WHAT THIS TASK INVOLVES
Below are some records. Pull every line that contains the word "show".
___ DATA FOR THIS EXERCISE ___
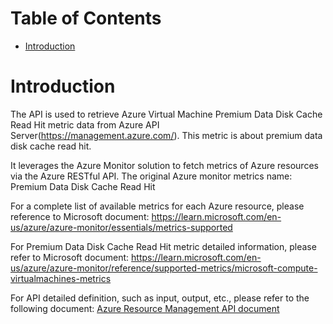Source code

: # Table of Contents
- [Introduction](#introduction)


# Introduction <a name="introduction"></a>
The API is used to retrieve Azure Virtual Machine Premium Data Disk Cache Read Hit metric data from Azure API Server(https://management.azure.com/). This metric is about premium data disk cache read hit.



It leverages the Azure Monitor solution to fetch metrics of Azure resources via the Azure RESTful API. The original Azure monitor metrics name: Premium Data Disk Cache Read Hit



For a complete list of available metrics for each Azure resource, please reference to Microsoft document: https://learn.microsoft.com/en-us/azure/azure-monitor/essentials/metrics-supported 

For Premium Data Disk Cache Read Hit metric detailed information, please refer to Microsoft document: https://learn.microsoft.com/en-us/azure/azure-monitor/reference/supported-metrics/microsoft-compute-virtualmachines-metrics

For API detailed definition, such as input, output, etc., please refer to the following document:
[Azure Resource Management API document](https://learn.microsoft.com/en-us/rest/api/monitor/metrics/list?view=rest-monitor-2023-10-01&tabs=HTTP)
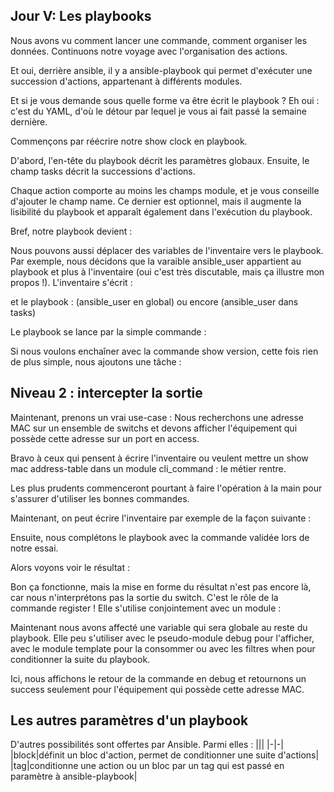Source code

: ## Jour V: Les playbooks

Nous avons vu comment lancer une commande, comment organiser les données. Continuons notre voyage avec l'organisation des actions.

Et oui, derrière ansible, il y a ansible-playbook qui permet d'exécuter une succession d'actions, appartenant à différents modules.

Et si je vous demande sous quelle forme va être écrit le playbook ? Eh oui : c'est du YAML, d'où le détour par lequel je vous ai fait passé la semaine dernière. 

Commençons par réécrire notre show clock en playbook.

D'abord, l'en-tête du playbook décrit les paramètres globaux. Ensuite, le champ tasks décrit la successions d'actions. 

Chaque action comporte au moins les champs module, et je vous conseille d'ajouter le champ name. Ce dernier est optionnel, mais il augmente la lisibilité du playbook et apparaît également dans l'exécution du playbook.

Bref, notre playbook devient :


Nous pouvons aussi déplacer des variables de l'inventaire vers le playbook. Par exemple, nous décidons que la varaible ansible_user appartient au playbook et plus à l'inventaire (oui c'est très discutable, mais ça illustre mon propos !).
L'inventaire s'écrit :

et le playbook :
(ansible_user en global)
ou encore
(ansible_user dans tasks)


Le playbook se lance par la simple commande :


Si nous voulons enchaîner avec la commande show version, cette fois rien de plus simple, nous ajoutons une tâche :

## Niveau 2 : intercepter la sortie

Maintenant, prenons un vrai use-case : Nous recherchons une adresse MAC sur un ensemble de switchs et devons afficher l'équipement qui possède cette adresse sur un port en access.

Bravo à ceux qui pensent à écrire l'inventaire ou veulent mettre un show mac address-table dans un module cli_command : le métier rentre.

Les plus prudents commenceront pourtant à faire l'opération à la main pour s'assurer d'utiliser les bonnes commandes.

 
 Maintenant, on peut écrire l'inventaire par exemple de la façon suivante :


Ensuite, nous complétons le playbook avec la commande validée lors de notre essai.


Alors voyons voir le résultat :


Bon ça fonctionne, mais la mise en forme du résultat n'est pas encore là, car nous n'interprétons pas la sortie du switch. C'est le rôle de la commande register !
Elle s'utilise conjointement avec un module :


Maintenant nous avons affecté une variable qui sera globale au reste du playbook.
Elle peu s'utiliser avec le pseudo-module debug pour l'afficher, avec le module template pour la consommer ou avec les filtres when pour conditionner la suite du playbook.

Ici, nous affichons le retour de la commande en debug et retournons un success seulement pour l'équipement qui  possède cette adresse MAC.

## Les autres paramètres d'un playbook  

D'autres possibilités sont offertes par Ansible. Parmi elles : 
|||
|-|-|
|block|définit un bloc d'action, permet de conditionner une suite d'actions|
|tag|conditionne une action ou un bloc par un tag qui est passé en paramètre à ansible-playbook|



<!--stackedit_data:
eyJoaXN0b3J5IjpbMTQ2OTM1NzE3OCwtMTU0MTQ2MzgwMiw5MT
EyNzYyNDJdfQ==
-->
___
TASK SOLUTION
Commençons par réécrire notre show clock en playbook.
Si nous voulons enchaîner avec la commande show version, cette fois rien de plus simple, nous ajoutons une tâche :
Bravo à ceux qui pensent à écrire l'inventaire ou veulent mettre un show mac address-table dans un module cli_command : le métier rentre.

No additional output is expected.